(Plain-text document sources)
------
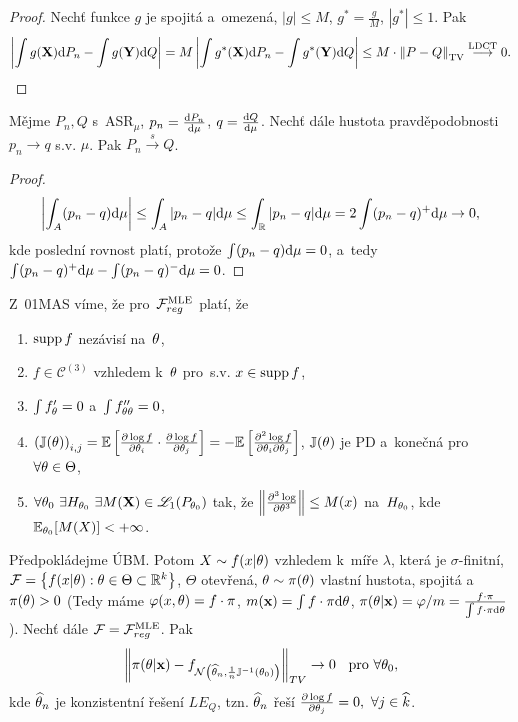 \begin{proof}
	Nechť funkce $g$ je spojitá a~omezená, $|g|\leq M$, $g^\ast =\frac{g}{M}$, $|g^\ast|\leq 1$. Pak
	$$ \left| \int g(\textbf{X})\mathrm{d} P_n-\int g(\textbf{Y})\mathrm{d} Q \right|=M\left| \int g^\ast(\textbf{X})\mathrm{d} P_n-\int g^\ast(\textbf{Y})\mathrm{d} Q \right|\leq M\cdot \left\| P-Q\right\|_{\mathrm{TV}} \stackrel{\text{LDCT}}{\longrightarrow} 0.$$
\end{proof}
\begin{theorem}
	Mějme $P_n,Q$ s~ASR$_\mu$, $p_n=\frac{\mathrm{d} P_n}{\mathrm{d} \mu}$, $q=\frac{\mathrm{d} Q}{\mathrm{d} \mu}$. Nechť dále hustota pravděpodobnosti $p_n\to q$ s.v. $\mu$. Pak $P_n\stackrel{s}{\longrightarrow}Q$. 
	\begin{proof}
		$$ \left| \int_A (p_n-q)\mathrm{d}\mu \right|\leq \int_A|p_n-q|\mathrm{d}\mu\leq \int_{\mathbb{R}}|p_n-q|\mathrm{d}\mu=2\int(p_n-q)^+\mathrm{d}\mu\to0,$$
		kde poslední rovnost platí, protože $\int(p_n-q)\mathrm{d}\mu=0$, a~tedy $\int(p_n-q)^+\mathrm{d}\mu-\int(p_n-q)^-\mathrm{d}\mu=0$.	\end{proof}
\end{theorem}
\begin{remark} Z~01MAS víme, že pro~$\mathcal{F}_{reg}^{\mathrm{{\footnotesize MLE }}}$ platí, že \begin{enumerate}[1)]
		\item $\mathop{\mathrm{supp}} f$ nezávisí na~$\theta$,
		\item $f\in\mathcal{C}^{(3)}$ vzhledem k~$\theta$ pro~s.v. $x\in\mathop{\mathrm{supp}} f$,
		\item $\int f_\theta'=0$ a~$\int f_{\theta\theta}''=0$,
		\item $\left( \mathbb{J}(\theta) \right)_{i,j}=\mathbb{E}\left[ \frac{\partial\log f}{\partial \theta_i}\cdot\frac{\partial\log f}{\partial \theta_j} \right]=-\mathbb{E}\left[ \frac{\partial^2 \log f}{\partial\theta_i \partial \theta_j} \right]$, $\mathbb{J}(\theta)$ je PD a~konečná pro~$\forall\theta\in\Theta$,
		\item $\forall\theta_0~\exists H_{\theta_0}~\exists M(\textbf{X})\in\mathscr{L}_1(P_{\theta_0})$ tak, že $\left\| \frac{\partial^3\log }{\partial \theta^3}\right\|\leq M(x)$ na~$H_{\theta_0}$, kde $\mathbb{E}_{\theta_0}[M(X)]<+\infty$.
	\end{enumerate}
\end{remark}
\begin{theorem}
	Předpokládejme ÚBM. Potom $X\sim f(x|\theta)$ vzhledem k~míře $\lambda$, která je $\sigma$-finitní, $\mathcal{F}=\left\{ f(x|\theta):\theta\in\Theta\subset \mathbb{R}^k \right\}$, $\Theta$ otevřená, $\theta\sim\pi(\theta)$ vlastní hustota, spojitá a~$\pi(\theta)>0$ (Tedy máme $\varphi(x,\theta)=f\cdot\pi$, $m(\textbf{x})=\int f\cdot \pi\mathrm{d}\theta$, $\pi(\theta|\textbf{x})=\varphi/m=\frac{f\cdot\pi}{\int f\cdot\pi\mathrm{d}\theta}$). Nechť dále $\mathcal{F}=\mathcal{F}_{reg}^{\mathrm{{\footnotesize MLE }}}$. Pak
	$$ \left\| \pi(\theta|\textbf{x})-f_{\mathcal{N}\left( \widehat{\theta}_n,\frac{1}{n}\mathbb{J}^{-1}(\theta_0) \right)} \right\|_{TV}\to0 \hspace{0.2cm}\text{ pro~}\forall \theta_0,$$
	kde $\widehat{\theta}_n$ je konzistentní řešení $LE_Q$, tzn. $\widehat{\theta}_n$ řeší $\frac{\partial \log f}{\partial \theta_j}=0,~\forall j\in\widehat{k}$.
\end{theorem}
------
Task item » Return each of the lines exactly as they appear above, with no images.

The completed task »
 \begin{proof}
	Nechť funkce $g$ je spojitá a~omezená, $|g|\leq M$, $g^\ast =\frac{g}{M}$, $|g^\ast|\leq 1$. Pak
	$$ \left| \int g(\textbf{X})\mathrm{d} P_n-\int g(\textbf{Y})\mathrm{d} Q \right|=M\left| \int g^\ast(\textbf{X})\mathrm{d} P_n-\int g^\ast(\textbf{Y})\mathrm{d} Q \right|\leq M\cdot \left\| P-Q\right\|_{\mathrm{TV}} \stackrel{\text{LDCT}}{\longrightarrow} 0.$$
\end{proof}
\begin{theorem}
	Mějme $P_n,Q$ s~ASR$_\mu$, $p_n=\frac{\mathrm{d} P_n}{\mathrm{d} \mu}$, $q=\frac{\mathrm{d} Q}{\mathrm{d} \mu}$. Nechť dále hustota pravděpodobnosti $p_n\to q$ s.v. $\mu$. Pak $P_n\stackrel{s}{\longrightarrow}Q$. 
	\begin{proof}
		$$ \left| \int_A (p_n-q)\mathrm{d}\mu \right|\leq \int_A|p_n-q|\mathrm{d}\mu\leq \int_{\mathbb{R}}|p_n-q|\mathrm{d}\mu=2\int(p_n-q)^+\mathrm{d}\mu\to0,$$
		kde poslední rovnost platí, protože $\int(p_n-q)\mathrm{d}\mu=0$, a~tedy $\int(p_n-q)^+\mathrm{d}\mu-\int(p_n-q)^-\mathrm{d}\mu=0$.	\end{proof}
\end{theorem}
\begin{remark} Z~01MAS víme, že pro~$\mathcal{F}_{reg}^{\mathrm{{\footnotesize MLE }}}$ platí, že \begin{enumerate}[1)]
		\item $\mathop{\mathrm{supp}} f$ nezávisí na~$\theta$,
		\item $f\in\mathcal{C}^{(3)}$ vzhledem k~$\theta$ pro~s.v. $x\in\mathop{\mathrm{supp}} f$,
		\item $\int f_\theta'=0$ a~$\int f_{\theta\theta}''=0$,
		\item $\left( \mathbb{J}(\theta) \right)_{i,j}=\mathbb{E}\left[ \frac{\partial\log f}{\partial \theta_i}\cdot\frac{\partial\log f}{\partial \theta_j} \right]=-\mathbb{E}\left[ \frac{\partial^2 \log f}{\partial\theta_i \partial \theta_j} \right]$, $\mathbb{J}(\theta)$ je PD a~konečná pro~$\forall\theta\in\Theta$,
		\item $\forall\theta_0~\exists H_{\theta_0}~\exists M(\textbf{X})\in\mathscr{L}_1(P_{\theta_0})$ tak, že $\left\| \frac{\partial^3\log }{\partial \theta^3}\right\|\leq M(x)$ na~$H_{\theta_0}$, kde $\mathbb{E}_{\theta_0}[M(X)]<+\infty$.
	\end{enumerate}
\end{remark}
\begin{theorem}
	Předpokládejme ÚBM. Potom $X\sim f(x|\theta)$ vzhledem k~míře $\lambda$, která je $\sigma$-finitní, $\mathcal{F}=\left\{ f(x|\theta):\theta\in\Theta\subset \mathbb{R}^k \right\}$, $\Theta$ otevřená, $\theta\sim\pi(\theta)$ vlastní hustota, spojitá a~$\pi(\theta)>0$ (Tedy máme $\varphi(x,\theta)=f\cdot\pi$, $m(\textbf{x})=\int f\cdot \pi\mathrm{d}\theta$, $\pi(\theta|\textbf{x})=\varphi/m=\frac{f\cdot\pi}{\int f\cdot\pi\mathrm{d}\theta}$). Nechť dále $\mathcal{F}=\mathcal{F}_{reg}^{\mathrm{{\footnotesize MLE }}}$. Pak
	$$ \left\| \pi(\theta|\textbf{x})-f_{\mathcal{N}\left( \widehat{\theta}_n,\frac{1}{n}\mathbb{J}^{-1}(\theta_0) \right)} \right\|_{TV}\to0 \hspace{0.2cm}\text{ pro~}\forall \theta_0,$$
	kde $\widehat{\theta}_n$ je konzistentní řešení $LE_Q$, tzn. $\widehat{\theta}_n$ řeší $\frac{\partial \log f}{\partial \theta_j}=0,~\forall j\in\widehat{k}$.
\end{theorem}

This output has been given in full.